GC Powerlist regular Sajid Hussein, the long-serving EMEA general counsel at Bank of America Merrill Lynch (BAML), has stepped down after 14 years to join Big Four accounting firm EY. Hussein takes up his position as a partner and GC for Europe, the Middle East, India, Africa at EY at the end of July and replaces Herve Labaude, who is retiring after 25 years. Ike Osaki, who is GC Latin America, replaces Hussein at BAML and will relocate from New York to London. From London, Hussein oversaw a 150-strong legal team at BAML supporting the firm’s global corporate and investment banking division and global markets. After working as an associate at Allen & Overy, he spent four years as a director at Deutsche Bank before moving to BAML as associate GC in 2005, retaining his position after the bank’s $50bn acquisition of Merrill Lynch at the height of the financial crisis..
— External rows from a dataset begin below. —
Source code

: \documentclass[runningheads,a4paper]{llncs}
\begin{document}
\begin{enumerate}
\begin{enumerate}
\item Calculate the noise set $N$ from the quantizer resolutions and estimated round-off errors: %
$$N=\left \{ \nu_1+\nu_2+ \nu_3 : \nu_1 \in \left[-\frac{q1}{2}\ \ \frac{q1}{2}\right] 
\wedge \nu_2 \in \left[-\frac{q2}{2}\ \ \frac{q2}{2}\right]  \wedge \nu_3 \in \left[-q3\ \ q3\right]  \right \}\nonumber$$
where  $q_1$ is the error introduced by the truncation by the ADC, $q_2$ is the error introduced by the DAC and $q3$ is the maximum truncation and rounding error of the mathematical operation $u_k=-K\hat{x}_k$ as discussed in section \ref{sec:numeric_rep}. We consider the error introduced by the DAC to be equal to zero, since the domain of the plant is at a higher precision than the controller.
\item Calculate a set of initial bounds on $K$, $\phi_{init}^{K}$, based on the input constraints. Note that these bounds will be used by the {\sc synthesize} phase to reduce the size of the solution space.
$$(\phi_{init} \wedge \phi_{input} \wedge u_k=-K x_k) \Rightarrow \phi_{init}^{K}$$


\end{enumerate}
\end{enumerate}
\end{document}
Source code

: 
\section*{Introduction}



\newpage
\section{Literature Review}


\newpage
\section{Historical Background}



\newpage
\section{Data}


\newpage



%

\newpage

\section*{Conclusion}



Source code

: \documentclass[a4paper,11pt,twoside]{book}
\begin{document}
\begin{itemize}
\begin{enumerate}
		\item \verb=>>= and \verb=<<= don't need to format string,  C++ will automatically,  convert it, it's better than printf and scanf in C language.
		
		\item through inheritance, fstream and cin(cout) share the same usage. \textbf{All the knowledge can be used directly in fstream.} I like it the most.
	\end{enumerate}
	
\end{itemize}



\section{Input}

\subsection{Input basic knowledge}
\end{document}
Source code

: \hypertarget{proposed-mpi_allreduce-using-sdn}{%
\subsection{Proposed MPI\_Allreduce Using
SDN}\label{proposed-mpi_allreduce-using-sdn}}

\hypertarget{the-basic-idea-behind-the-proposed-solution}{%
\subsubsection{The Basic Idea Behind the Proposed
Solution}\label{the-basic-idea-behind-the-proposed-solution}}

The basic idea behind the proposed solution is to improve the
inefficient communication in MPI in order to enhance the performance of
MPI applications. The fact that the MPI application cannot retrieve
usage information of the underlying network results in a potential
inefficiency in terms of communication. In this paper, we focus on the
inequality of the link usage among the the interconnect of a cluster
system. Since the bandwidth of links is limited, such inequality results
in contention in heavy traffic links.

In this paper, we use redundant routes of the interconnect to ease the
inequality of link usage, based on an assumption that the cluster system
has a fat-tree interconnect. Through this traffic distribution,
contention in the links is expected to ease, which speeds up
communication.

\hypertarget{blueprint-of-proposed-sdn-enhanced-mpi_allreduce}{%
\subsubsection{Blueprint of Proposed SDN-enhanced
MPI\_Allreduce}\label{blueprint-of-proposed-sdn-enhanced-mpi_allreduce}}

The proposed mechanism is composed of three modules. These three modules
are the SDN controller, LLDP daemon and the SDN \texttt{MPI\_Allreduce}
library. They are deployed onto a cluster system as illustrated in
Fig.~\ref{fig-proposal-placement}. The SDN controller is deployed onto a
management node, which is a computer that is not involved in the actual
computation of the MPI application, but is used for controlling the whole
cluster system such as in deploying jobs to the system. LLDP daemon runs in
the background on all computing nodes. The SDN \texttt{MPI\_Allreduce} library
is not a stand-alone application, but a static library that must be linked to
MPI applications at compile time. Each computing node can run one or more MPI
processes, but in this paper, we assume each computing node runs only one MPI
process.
Capita reviews legal panel amid business overhaul

Capita has kick-started its panel review amid an overhaul of its strategy and operating model. Addleshaw Goddard, DWF, Eversheds Sutherland, Linklaters and Pinsent Masons are among the outsourcing company’s preferred advisers. In this year’s GC Powerlist, chief general counsel Claire Chapman said she would be carrying out a review this year. She manages a legal team of 35 lawyers that did not exist when she joined the company in the middle of last year as its first GC. Capita has faced criticism following a tumultuous few years: chief executive Jon Lewis announced a profit warning and various other measures in early 2018 following an assessment of the company he made after taking over a couple of months previously. It reported a £513m loss for the 2017 financial year.

Moves that matter

Newstead,-Jennifer

  • Facebook has recruited Jennifer Newstead (pictured above), a legal adviser to the US State Department, to replace incumbent GC Colin Stretch who announced that he was leaving last July. Stretch, who was made vice president and GC of Facebook in 2013, will stay on at the company throughout the summer to assist in the transition period. Newstead was appointed a legal adviser to the State Department by President Donald Trump and was previously a partner at Davis, Polk & Wardwell.
  • WorldRemit GC Sam Ross has left the online money transfer service for London-based financial crime business ComplyAdvantage. Ross, who featured in the GC Powerlist 2019, was WorldRemit’s first in-house lawyer when he joined in 2016 and built up the in-house legal team to seven people.
  • Royal Mail has filled the position of former GC Maaike de Bie who has moved to easyJet, hiring in-house veteran Mark Amsden as its group GC and chief risk and governance officer. Amsden was group GC and company secretary for Morrisons between 2013 and 2017, before a brief stint last year as interim company secretary at Yorkshire Water.
  • Takeaway-ordering app Deliveroo has named its new legal head after former legal chief Rob Miller left in January. Chantelle Zemba has been promoted from former corporate and compliance chief to GC. The former Norton Rose Fulbright senior associate joined Deliveroo on a five-month secondment in late 2016, before staying on for good. She will report into Thea Rogers, chief communications, policy and legal officer.
  • Former Latham & Watkins partner Andrew Macklin has joined financial services provider Apex Group as GC. Apex said Macklin’s appointment supports its plans to branch out beyond asset management into institutional provider services. Macklin was most recently interim head of legal at Monzo Bank, having started his career as an associate at Slaughter and May before making partner at US firm White & Case.
  • Thomas Cook GC Alice Marsden is leaving to become group GC at FTSE 100 housebuilding company Taylor Wimpey from November. She replaces James Jordan, who is stepping down as group legal director after 17 years, while Thomas Cook’s former head of legal continental Europe, Rainer Altfuldisch, is acting as interim GC at the travel company. Marsden spent five years at Thomas Cook before becoming GC in 2016. She was previously an associate at Latham & Watkins.